=== DIRECTIONS ===
Produce an exact copy of all records below.

Data items:
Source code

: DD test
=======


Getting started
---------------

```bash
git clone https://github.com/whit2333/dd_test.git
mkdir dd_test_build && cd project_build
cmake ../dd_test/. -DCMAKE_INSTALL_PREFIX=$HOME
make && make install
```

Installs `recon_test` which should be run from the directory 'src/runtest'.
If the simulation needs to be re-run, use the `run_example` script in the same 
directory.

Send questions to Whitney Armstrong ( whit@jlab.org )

=== RESPONSE BOX ===
Source code

: DD test
=======


Getting started
---------------

```bash
git clone https://github.com/whit2333/dd_test.git
mkdir dd_test_build && cd project_build
cmake ../dd_test/. -DCMAKE_INSTALL_PREFIX=$HOME
make && make install
```

Installs `recon_test` which should be run from the directory 'src/runtest'.
If the simulation needs to be re-run, use the `run_example` script in the same 
directory.

Send questions to Whitney Armstrong ( whit@jlab.org )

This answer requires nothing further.